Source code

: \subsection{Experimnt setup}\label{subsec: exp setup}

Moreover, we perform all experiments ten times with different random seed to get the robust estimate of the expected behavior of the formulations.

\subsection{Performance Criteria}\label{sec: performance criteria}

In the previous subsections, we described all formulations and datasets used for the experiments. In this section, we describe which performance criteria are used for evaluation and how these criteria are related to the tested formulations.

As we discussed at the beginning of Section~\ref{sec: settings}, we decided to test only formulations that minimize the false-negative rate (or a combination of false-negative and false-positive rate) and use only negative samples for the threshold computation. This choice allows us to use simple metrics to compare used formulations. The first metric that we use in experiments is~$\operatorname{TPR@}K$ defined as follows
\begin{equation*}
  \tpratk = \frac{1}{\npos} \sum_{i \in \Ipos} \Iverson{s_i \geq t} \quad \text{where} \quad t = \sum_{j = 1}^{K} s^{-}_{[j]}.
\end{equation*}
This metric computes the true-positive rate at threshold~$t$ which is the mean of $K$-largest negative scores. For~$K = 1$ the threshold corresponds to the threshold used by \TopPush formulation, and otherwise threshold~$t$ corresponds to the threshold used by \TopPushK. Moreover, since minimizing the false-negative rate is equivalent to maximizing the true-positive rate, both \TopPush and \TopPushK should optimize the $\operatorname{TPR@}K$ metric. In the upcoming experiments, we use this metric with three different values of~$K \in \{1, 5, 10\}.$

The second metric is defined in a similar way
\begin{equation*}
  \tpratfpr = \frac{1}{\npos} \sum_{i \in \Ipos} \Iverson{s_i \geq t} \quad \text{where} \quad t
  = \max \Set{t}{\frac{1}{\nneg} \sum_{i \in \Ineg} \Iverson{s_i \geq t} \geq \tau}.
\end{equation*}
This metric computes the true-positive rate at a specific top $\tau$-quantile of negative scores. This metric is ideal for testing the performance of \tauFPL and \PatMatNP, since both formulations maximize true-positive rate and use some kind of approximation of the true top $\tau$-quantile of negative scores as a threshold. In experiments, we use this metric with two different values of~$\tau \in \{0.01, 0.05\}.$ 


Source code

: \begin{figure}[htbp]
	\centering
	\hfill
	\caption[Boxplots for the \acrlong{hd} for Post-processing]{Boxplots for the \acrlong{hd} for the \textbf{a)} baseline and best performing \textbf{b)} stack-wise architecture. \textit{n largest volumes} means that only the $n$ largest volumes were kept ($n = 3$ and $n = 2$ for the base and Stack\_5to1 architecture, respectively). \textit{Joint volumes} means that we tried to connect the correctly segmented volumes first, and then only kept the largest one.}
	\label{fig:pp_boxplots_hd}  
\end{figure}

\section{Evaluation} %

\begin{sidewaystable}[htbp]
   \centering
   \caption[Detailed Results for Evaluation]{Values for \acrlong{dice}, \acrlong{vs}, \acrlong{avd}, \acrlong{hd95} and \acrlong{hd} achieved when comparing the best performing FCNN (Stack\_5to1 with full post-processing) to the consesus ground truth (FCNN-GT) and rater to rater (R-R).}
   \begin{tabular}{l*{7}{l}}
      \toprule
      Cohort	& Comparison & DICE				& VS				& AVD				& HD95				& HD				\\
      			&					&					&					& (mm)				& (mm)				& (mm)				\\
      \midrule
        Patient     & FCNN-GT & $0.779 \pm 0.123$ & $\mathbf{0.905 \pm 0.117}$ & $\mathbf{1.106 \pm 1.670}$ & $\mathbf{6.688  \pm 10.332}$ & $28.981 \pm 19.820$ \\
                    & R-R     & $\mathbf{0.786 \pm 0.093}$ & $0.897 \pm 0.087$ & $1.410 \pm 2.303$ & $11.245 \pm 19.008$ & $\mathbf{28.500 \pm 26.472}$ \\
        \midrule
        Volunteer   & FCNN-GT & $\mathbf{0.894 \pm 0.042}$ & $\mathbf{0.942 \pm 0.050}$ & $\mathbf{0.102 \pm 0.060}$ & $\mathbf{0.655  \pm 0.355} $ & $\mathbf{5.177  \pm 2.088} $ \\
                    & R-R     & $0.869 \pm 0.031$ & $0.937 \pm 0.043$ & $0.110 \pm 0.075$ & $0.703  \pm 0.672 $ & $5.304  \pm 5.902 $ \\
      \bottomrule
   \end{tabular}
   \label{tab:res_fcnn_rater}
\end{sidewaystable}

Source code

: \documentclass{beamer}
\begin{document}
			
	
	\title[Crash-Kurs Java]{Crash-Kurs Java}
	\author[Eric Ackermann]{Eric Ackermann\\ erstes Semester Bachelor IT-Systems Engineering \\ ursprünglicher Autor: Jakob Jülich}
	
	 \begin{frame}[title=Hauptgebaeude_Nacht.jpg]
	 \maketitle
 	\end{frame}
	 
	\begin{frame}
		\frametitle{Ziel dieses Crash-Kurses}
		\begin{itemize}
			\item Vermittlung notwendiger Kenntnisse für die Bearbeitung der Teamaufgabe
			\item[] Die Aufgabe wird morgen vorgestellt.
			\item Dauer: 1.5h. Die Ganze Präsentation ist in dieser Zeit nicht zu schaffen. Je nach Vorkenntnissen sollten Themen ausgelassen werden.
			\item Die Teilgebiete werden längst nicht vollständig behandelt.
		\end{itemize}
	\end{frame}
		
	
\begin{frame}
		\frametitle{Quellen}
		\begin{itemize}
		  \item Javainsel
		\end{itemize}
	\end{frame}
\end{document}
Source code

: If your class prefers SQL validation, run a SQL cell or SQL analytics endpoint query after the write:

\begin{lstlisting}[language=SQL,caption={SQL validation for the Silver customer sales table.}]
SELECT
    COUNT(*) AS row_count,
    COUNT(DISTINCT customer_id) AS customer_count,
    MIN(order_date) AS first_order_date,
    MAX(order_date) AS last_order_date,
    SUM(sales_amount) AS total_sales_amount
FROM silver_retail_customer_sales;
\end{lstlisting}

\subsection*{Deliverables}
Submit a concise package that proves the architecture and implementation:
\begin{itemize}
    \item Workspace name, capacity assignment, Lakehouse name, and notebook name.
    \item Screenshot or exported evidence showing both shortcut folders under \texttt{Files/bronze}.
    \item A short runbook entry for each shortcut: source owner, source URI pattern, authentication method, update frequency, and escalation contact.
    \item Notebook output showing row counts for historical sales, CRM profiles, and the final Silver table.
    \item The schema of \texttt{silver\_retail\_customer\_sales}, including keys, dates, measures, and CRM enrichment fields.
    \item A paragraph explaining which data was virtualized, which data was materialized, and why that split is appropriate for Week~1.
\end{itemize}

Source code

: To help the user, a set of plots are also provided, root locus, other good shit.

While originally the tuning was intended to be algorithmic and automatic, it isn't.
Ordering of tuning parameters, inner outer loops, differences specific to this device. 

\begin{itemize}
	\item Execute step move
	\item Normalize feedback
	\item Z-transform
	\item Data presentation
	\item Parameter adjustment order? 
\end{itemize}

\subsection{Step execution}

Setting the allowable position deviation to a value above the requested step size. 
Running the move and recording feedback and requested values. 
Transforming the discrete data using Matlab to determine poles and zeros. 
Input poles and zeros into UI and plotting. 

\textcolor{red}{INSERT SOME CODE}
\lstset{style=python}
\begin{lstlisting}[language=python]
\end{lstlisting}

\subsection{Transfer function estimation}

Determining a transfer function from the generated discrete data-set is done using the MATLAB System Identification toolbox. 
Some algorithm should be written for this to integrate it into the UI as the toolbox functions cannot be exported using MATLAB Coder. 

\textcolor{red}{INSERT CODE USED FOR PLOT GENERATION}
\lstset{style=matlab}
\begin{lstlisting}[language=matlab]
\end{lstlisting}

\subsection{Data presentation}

------------------------------------

Work required: Retype the complete listing exactly.

Exercise response:
Source code

: \subsection{Experimnt setup}\label{subsec: exp setup}

Moreover, we perform all experiments ten times with different random seed to get the robust estimate of the expected behavior of the formulations.

\subsection{Performance Criteria}\label{sec: performance criteria}

In the previous subsections, we described all formulations and datasets used for the experiments. In this section, we describe which performance criteria are used for evaluation and how these criteria are related to the tested formulations.

As we discussed at the beginning of Section~\ref{sec: settings}, we decided to test only formulations that minimize the false-negative rate (or a combination of false-negative and false-positive rate) and use only negative samples for the threshold computation. This choice allows us to use simple metrics to compare used formulations. The first metric that we use in experiments is~$\operatorname{TPR@}K$ defined as follows
\begin{equation*}
  \tpratk = \frac{1}{\npos} \sum_{i \in \Ipos} \Iverson{s_i \geq t} \quad \text{where} \quad t = \sum_{j = 1}^{K} s^{-}_{[j]}.
\end{equation*}
This metric computes the true-positive rate at threshold~$t$ which is the mean of $K$-largest negative scores. For~$K = 1$ the threshold corresponds to the threshold used by \TopPush formulation, and otherwise threshold~$t$ corresponds to the threshold used by \TopPushK. Moreover, since minimizing the false-negative rate is equivalent to maximizing the true-positive rate, both \TopPush and \TopPushK should optimize the $\operatorname{TPR@}K$ metric. In the upcoming experiments, we use this metric with three different values of~$K \in \{1, 5, 10\}.$

The second metric is defined in a similar way
\begin{equation*}
  \tpratfpr = \frac{1}{\npos} \sum_{i \in \Ipos} \Iverson{s_i \geq t} \quad \text{where} \quad t
  = \max \Set{t}{\frac{1}{\nneg} \sum_{i \in \Ineg} \Iverson{s_i \geq t} \geq \tau}.
\end{equation*}
This metric computes the true-positive rate at a specific top $\tau$-quantile of negative scores. This metric is ideal for testing the performance of \tauFPL and \PatMatNP, since both formulations maximize true-positive rate and use some kind of approximation of the true top $\tau$-quantile of negative scores as a threshold. In experiments, we use this metric with two different values of~$\tau \in \{0.01, 0.05\}.$ 


Source code

: \begin{figure}[htbp]
	\centering
	\hfill
	\caption[Boxplots for the \acrlong{hd} for Post-processing]{Boxplots for the \acrlong{hd} for the \textbf{a)} baseline and best performing \textbf{b)} stack-wise architecture. \textit{n largest volumes} means that only the $n$ largest volumes were kept ($n = 3$ and $n = 2$ for the base and Stack\_5to1 architecture, respectively). \textit{Joint volumes} means that we tried to connect the correctly segmented volumes first, and then only kept the largest one.}
	\label{fig:pp_boxplots_hd}  
\end{figure}

\section{Evaluation} %

\begin{sidewaystable}[htbp]
   \centering
   \caption[Detailed Results for Evaluation]{Values for \acrlong{dice}, \acrlong{vs}, \acrlong{avd}, \acrlong{hd95} and \acrlong{hd} achieved when comparing the best performing FCNN (Stack\_5to1 with full post-processing) to the consesus ground truth (FCNN-GT) and rater to rater (R-R).}
   \begin{tabular}{l*{7}{l}}
      \toprule
      Cohort	& Comparison & DICE				& VS				& AVD				& HD95				& HD				\\
      			&					&					&					& (mm)				& (mm)				& (mm)				\\
      \midrule
        Patient     & FCNN-GT & $0.779 \pm 0.123$ & $\mathbf{0.905 \pm 0.117}$ & $\mathbf{1.106 \pm 1.670}$ & $\mathbf{6.688  \pm 10.332}$ & $28.981 \pm 19.820$ \\
                    & R-R     & $\mathbf{0.786 \pm 0.093}$ & $0.897 \pm 0.087$ & $1.410 \pm 2.303$ & $11.245 \pm 19.008$ & $\mathbf{28.500 \pm 26.472}$ \\
        \midrule
        Volunteer   & FCNN-GT & $\mathbf{0.894 \pm 0.042}$ & $\mathbf{0.942 \pm 0.050}$ & $\mathbf{0.102 \pm 0.060}$ & $\mathbf{0.655  \pm 0.355} $ & $\mathbf{5.177  \pm 2.088} $ \\
                    & R-R     & $0.869 \pm 0.031$ & $0.937 \pm 0.043$ & $0.110 \pm 0.075$ & $0.703  \pm 0.672 $ & $5.304  \pm 5.902 $ \\
      \bottomrule
   \end{tabular}
   \label{tab:res_fcnn_rater}
\end{sidewaystable}

Source code

: \documentclass{beamer}
\begin{document}
			
	
	\title[Crash-Kurs Java]{Crash-Kurs Java}
	\author[Eric Ackermann]{Eric Ackermann\\ erstes Semester Bachelor IT-Systems Engineering \\ ursprünglicher Autor: Jakob Jülich}
	
	 \begin{frame}[title=Hauptgebaeude_Nacht.jpg]
	 \maketitle
 	\end{frame}
	 
	\begin{frame}
		\frametitle{Ziel dieses Crash-Kurses}
		\begin{itemize}
			\item Vermittlung notwendiger Kenntnisse für die Bearbeitung der Teamaufgabe
			\item[] Die Aufgabe wird morgen vorgestellt.
			\item Dauer: 1.5h. Die Ganze Präsentation ist in dieser Zeit nicht zu schaffen. Je nach Vorkenntnissen sollten Themen ausgelassen werden.
			\item Die Teilgebiete werden längst nicht vollständig behandelt.
		\end{itemize}
	\end{frame}
		
	
\begin{frame}
		\frametitle{Quellen}
		\begin{itemize}
		  \item Javainsel
		\end{itemize}
	\end{frame}
\end{document}
Source code

: If your class prefers SQL validation, run a SQL cell or SQL analytics endpoint query after the write:

\begin{lstlisting}[language=SQL,caption={SQL validation for the Silver customer sales table.}]
SELECT
    COUNT(*) AS row_count,
    COUNT(DISTINCT customer_id) AS customer_count,
    MIN(order_date) AS first_order_date,
    MAX(order_date) AS last_order_date,
    SUM(sales_amount) AS total_sales_amount
FROM silver_retail_customer_sales;
\end{lstlisting}

\subsection*{Deliverables}
Submit a concise package that proves the architecture and implementation:
\begin{itemize}
    \item Workspace name, capacity assignment, Lakehouse name, and notebook name.
    \item Screenshot or exported evidence showing both shortcut folders under \texttt{Files/bronze}.
    \item A short runbook entry for each shortcut: source owner, source URI pattern, authentication method, update frequency, and escalation contact.
    \item Notebook output showing row counts for historical sales, CRM profiles, and the final Silver table.
    \item The schema of \texttt{silver\_retail\_customer\_sales}, including keys, dates, measures, and CRM enrichment fields.
    \item A paragraph explaining which data was virtualized, which data was materialized, and why that split is appropriate for Week~1.
\end{itemize}

Source code

: To help the user, a set of plots are also provided, root locus, other good shit.

While originally the tuning was intended to be algorithmic and automatic, it isn't.
Ordering of tuning parameters, inner outer loops, differences specific to this device. 

\begin{itemize}
	\item Execute step move
	\item Normalize feedback
	\item Z-transform
	\item Data presentation
	\item Parameter adjustment order? 
\end{itemize}

\subsection{Step execution}

Setting the allowable position deviation to a value above the requested step size. 
Running the move and recording feedback and requested values. 
Transforming the discrete data using Matlab to determine poles and zeros. 
Input poles and zeros into UI and plotting. 

\textcolor{red}{INSERT SOME CODE}
\lstset{style=python}
\begin{lstlisting}[language=python]
\end{lstlisting}

\subsection{Transfer function estimation}

Determining a transfer function from the generated discrete data-set is done using the MATLAB System Identification toolbox. 
Some algorithm should be written for this to integrate it into the UI as the toolbox functions cannot be exported using MATLAB Coder. 

\textcolor{red}{INSERT CODE USED FOR PLOT GENERATION}
\lstset{style=matlab}
\begin{lstlisting}[language=matlab]
\end{lstlisting}

\subsection{Data presentation}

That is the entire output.